Representations of LEI.
LEI warrants, represents, and agrees that:
1.
it has full power and authority to enter into this Agreement;
2.
it has the right to vote, pledge, and grant a security interest in or otherwise transfer the Collateral free of any liens, claims, and encumbrances, and all necessary board authority has been obtained and granted;
3.
there are no liens, claims, or encumbrances upon the Collateral except as created under this Agreement; and
4.
the Powers are duly executed and give the legal holder of the Powers the authority they purport to confer.
D.
Limitations on Liens and Dispositions. LEI agrees that it will not create, permit, or suffer to exist, and it will defend the Collateral against and take all other action that is necessary to remove, any lien, encumbrance, charge, or right (a “Lien”) on or against the Collateral and will defend the right, title, and interest of Rogers in and to any of its rights, title, and interest in and to the Collateral against the claims and demands of all other persons. LEI will not sell, assign, exchange, grant a security interest in, transfer, encumber, or otherwise dispose of, any of the Collateral, or attempt or contract to do so.
E.
Power of Attorney.
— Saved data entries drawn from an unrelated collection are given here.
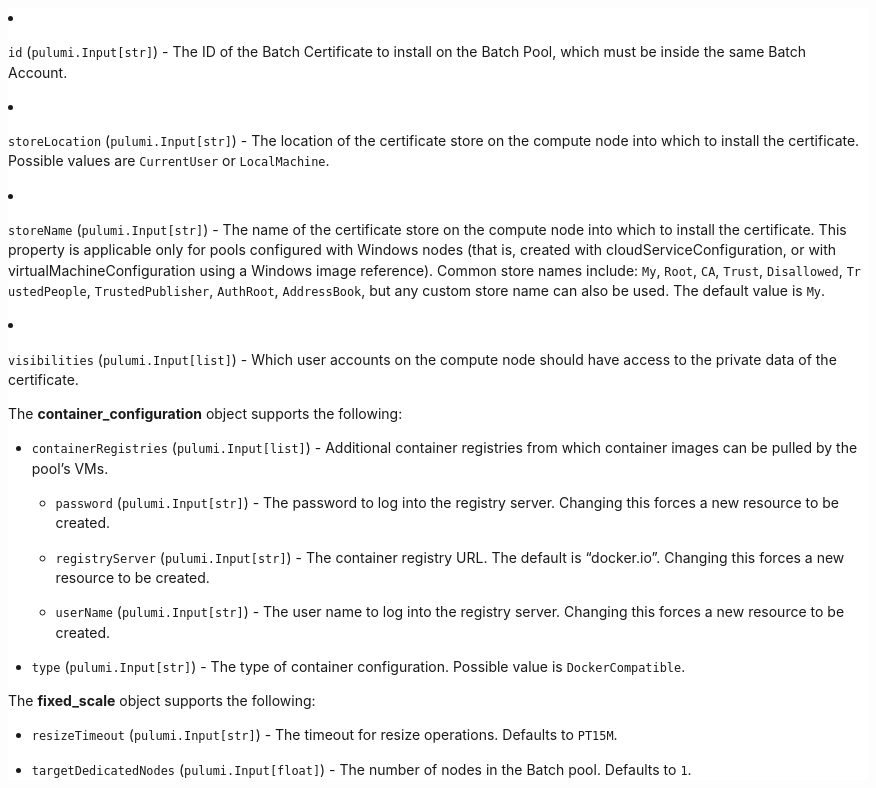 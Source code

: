 <li><p><code class="docutils literal notranslate"><span class="pre">id</span></code> (<code class="docutils literal notranslate"><span class="pre">pulumi.Input[str]</span></code>) - The ID of the Batch Certificate to install on the Batch Pool, which must be inside the same Batch Account.</p></li>
<li><p><code class="docutils literal notranslate"><span class="pre">storeLocation</span></code> (<code class="docutils literal notranslate"><span class="pre">pulumi.Input[str]</span></code>) - The location of the certificate store on the compute node into which to install the certificate. Possible values are <code class="docutils literal notranslate"><span class="pre">CurrentUser</span></code> or <code class="docutils literal notranslate"><span class="pre">LocalMachine</span></code>.</p></li>
<li><p><code class="docutils literal notranslate"><span class="pre">storeName</span></code> (<code class="docutils literal notranslate"><span class="pre">pulumi.Input[str]</span></code>) - The name of the certificate store on the compute node into which to install the certificate. This property is applicable only for pools configured with Windows nodes (that is, created with cloudServiceConfiguration, or with virtualMachineConfiguration using a Windows image reference). Common store names include: <code class="docutils literal notranslate"><span class="pre">My</span></code>, <code class="docutils literal notranslate"><span class="pre">Root</span></code>, <code class="docutils literal notranslate"><span class="pre">CA</span></code>, <code class="docutils literal notranslate"><span class="pre">Trust</span></code>, <code class="docutils literal notranslate"><span class="pre">Disallowed</span></code>, <code class="docutils literal notranslate"><span class="pre">TrustedPeople</span></code>, <code class="docutils literal notranslate"><span class="pre">TrustedPublisher</span></code>, <code class="docutils literal notranslate"><span class="pre">AuthRoot</span></code>, <code class="docutils literal notranslate"><span class="pre">AddressBook</span></code>, but any custom store name can also be used. The default value is <code class="docutils literal notranslate"><span class="pre">My</span></code>.</p></li>
<li><p><code class="docutils literal notranslate"><span class="pre">visibilities</span></code> (<code class="docutils literal notranslate"><span class="pre">pulumi.Input[list]</span></code>) - Which user accounts on the compute node should have access to the private data of the certificate.</p></li>
</ul>
<p>The <strong>container_configuration</strong> object supports the following:</p>
<ul class="simple">
<li><p><code class="docutils literal notranslate"><span class="pre">containerRegistries</span></code> (<code class="docutils literal notranslate"><span class="pre">pulumi.Input[list]</span></code>) - Additional container registries from which container images can be pulled by the pool’s VMs.</p>
<ul>
<li><p><code class="docutils literal notranslate"><span class="pre">password</span></code> (<code class="docutils literal notranslate"><span class="pre">pulumi.Input[str]</span></code>) - The password to log into the registry server. Changing this forces a new resource to be created.</p></li>
<li><p><code class="docutils literal notranslate"><span class="pre">registryServer</span></code> (<code class="docutils literal notranslate"><span class="pre">pulumi.Input[str]</span></code>) - The container registry URL. The default is “docker.io”. Changing this forces a new resource to be created.</p></li>
<li><p><code class="docutils literal notranslate"><span class="pre">userName</span></code> (<code class="docutils literal notranslate"><span class="pre">pulumi.Input[str]</span></code>) - The user name to log into the registry server. Changing this forces a new resource to be created.</p></li>
</ul>
</li>
<li><p><code class="docutils literal notranslate"><span class="pre">type</span></code> (<code class="docutils literal notranslate"><span class="pre">pulumi.Input[str]</span></code>) - The type of container configuration. Possible value is <code class="docutils literal notranslate"><span class="pre">DockerCompatible</span></code>.</p></li>
</ul>
<p>The <strong>fixed_scale</strong> object supports the following:</p>
<ul class="simple">
<li><p><code class="docutils literal notranslate"><span class="pre">resizeTimeout</span></code> (<code class="docutils literal notranslate"><span class="pre">pulumi.Input[str]</span></code>) - The timeout for resize operations. Defaults to <code class="docutils literal notranslate"><span class="pre">PT15M</span></code>.</p></li>
<li><p><code class="docutils literal notranslate"><span class="pre">targetDedicatedNodes</span></code> (<code class="docutils literal notranslate"><span class="pre">pulumi.Input[float]</span></code>) - The number of nodes in the Batch pool. Defaults to <code class="docutils literal notranslate"><span class="pre">1</span></code>.</p></li>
LEI irrevocably constitutes and appoints Rogers its true and lawful attorney-in-fact, with full power of substitution for it and in LEI’s name, place, and stead, to ask, demand, collect, receive, receipt for, sue for, compound, and give acquittance for any and all sums or properties that may be or become due, payable, or distributable on or regarding the Collateral or that constitute a part of the Collateral; with full power to settle, adjust, or compromise any claim regarding the Collateral as fully as LEI could itself do; and to endorse or sign the name of LEI on all commercial paper given in payment or in partial payment of the Note and on all documents of satisfaction, discharge, or receipt required or requested in connection with payment or partial payment of the Note; and in her discretion, to file any claim or take any other action or proceeding, either in her own name or in the name of LEI, or otherwise, that Rogers may deem necessary or appropriate to collect or otherwise realize upon any and all of the Collateral, or effect a transfer of the Collateral, or which may be necessary or appropriate to protect and preserve the right, title, or interest of Rogers in and to the Collateral and the security intended to be afforded by this Agreement. Rogers shall not exercise her rights under this Paragraph unless and until there exists an Event of Default.
F.
Consent. LEI consents that from time-to-time before or after the occurrence or existence of an Event of Default, with or without notice to or assent from LEI, any other security at any time held by or available to Rogers for any of the Liabilities or any security at any time held by or available to Rogers for any obligation of any other person, firm, or corporation secondarily or otherwise liable for any of the Liabilities, may be changed, altered, renewed, extended, continued, surrendered, compromised, waived, or released, in whole or in part, as Rogers may see fit, and LEI shall remain bound under this Agreement despite the change, alteration, renewal, extension, continuance, surrender, compromise, waiver, release, or inaction, extension of further credit, or other dealing.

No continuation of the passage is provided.